Title: Cloning and Characterization of a Late Blight Resistance Gene (Rpi-bt1) and other Resistance Gene Analogs from Solanum bulbocastanum

Author
item McCue, Kent
item OOSUMI, TERUKO - Jr Simplot Company
item Rockhold, David
item Deahl, Kenneth
item Belknap, William

Submitted to: Meeting Abstract
Publication Type: Abstract Only
Publication Acceptance Date: 3/13/2009
Publication Date: 1/1/2010
Citation: Mc Cue, K.F., Oosumi, T., Rockhold, D.R., Deahl, K.L., Belknap, W.R. 2010. Cloning and Characterization of a Late Blight Resistance Gene (Rpi-bt1) and other Resistance Gene Analogs from Solanum bulbocastanum[abstract].American journal of Potato Research.87(1):133.

Interpretive Summary: The Irish potato famine was the result of the disease called late blight. Wild relatives of the potato are known to possess resistance traits to Phytophthora infestans, the causal agent of the late blight disease. We have used closely associated markers to the disease to walk along the chromosome of the wild potato Solanum bulbocastanum and have identified a cluster of genes analogous to many well characterized pathogen resistance genes. Although the genes from the originally identified fragment did not confer resistance when transferred into potatoes, the information was used to isolate a gene that did confer resistance to Phytophthora in green house studies. This gene will be the subject of future investigations to develop cultivated potatoes with improved resistance to this devastating disease.

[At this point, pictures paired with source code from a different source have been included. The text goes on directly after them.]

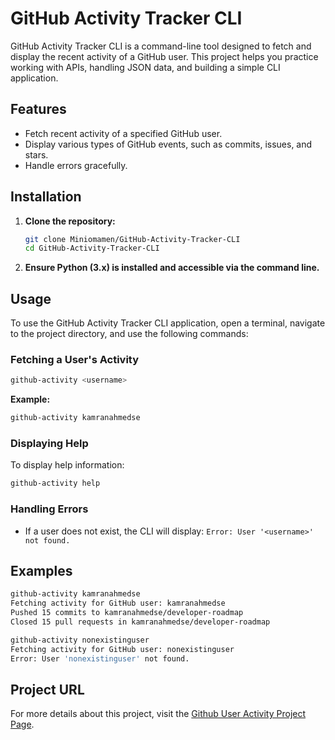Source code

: 
# GitHub Activity Tracker CLI

GitHub Activity Tracker CLI is a command-line tool designed to fetch and display the recent activity of a GitHub user. This project helps you practice working with APIs, handling JSON data, and building a simple CLI application.

## Features

- Fetch recent activity of a specified GitHub user.
- Display various types of GitHub events, such as commits, issues, and stars.
- Handle errors gracefully.

## Installation

1. **Clone the repository:**

   ```bash
   git clone Miniomamen/GitHub-Activity-Tracker-CLI
   cd GitHub-Activity-Tracker-CLI
   ```

2. **Ensure Python (3.x) is installed and accessible via the command line.**

## Usage

To use the GitHub Activity Tracker CLI application, open a terminal, navigate to the project directory, and use the following commands:

### Fetching a User's Activity

```bash
github-activity <username>
```

**Example:**

```bash
github-activity kamranahmedse
```

### Displaying Help

To display help information:

```bash
github-activity help
```

### Handling Errors

- If a user does not exist, the CLI will display: `Error: User '<username>' not found.`

## Examples

```bash
github-activity kamranahmedse
Fetching activity for GitHub user: kamranahmedse
Pushed 15 commits to kamranahmedse/developer-roadmap
Closed 15 pull requests in kamranahmedse/developer-roadmap

github-activity nonexistinguser
Fetching activity for GitHub user: nonexistinguser
Error: User 'nonexistinguser' not found.
```

## Project URL

For more details about this project, visit the [Github User Activity Project Page](https://roadmap.sh/projects/github-user-activity).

Technical Abstract: Phytophthora infestans, the causal agent of late blight is the most devastating pathogen of potatoes. Utilizing map based chromosome walking a genomic region containing a cluster of six nucleotide binding site-leucine-rich repeat resistance gene analogs was isolated from a bacterial artificial chromosome library of the wild potato species Solanum bulbocastanum. Four genes were pseudogenes, with coding sequences interrupted by either frame shift mutations or premature stop codons. However, neither of the two uninterrupted genes when introduced into susceptible potatoes conferred resistance to P. infestans. Specific primers for one of the pseudogenes were used to amplify an uninterrupted cDNA from P. infestans-infected S. bulbocastanum leaves. A corresponding gDNA was amplified from a late blight-resistant bulbocastanum–tuberosum introgression line (Rpi-bt1) and confirmed to be an S. bulbocastanum allele. The Rpi-bt1 gene under transcriptional control of the potato Ubi3 constitutive promoter was found to confer resistance to P. infestans in several transgenic potato lines in a whole plant greenhouse assay.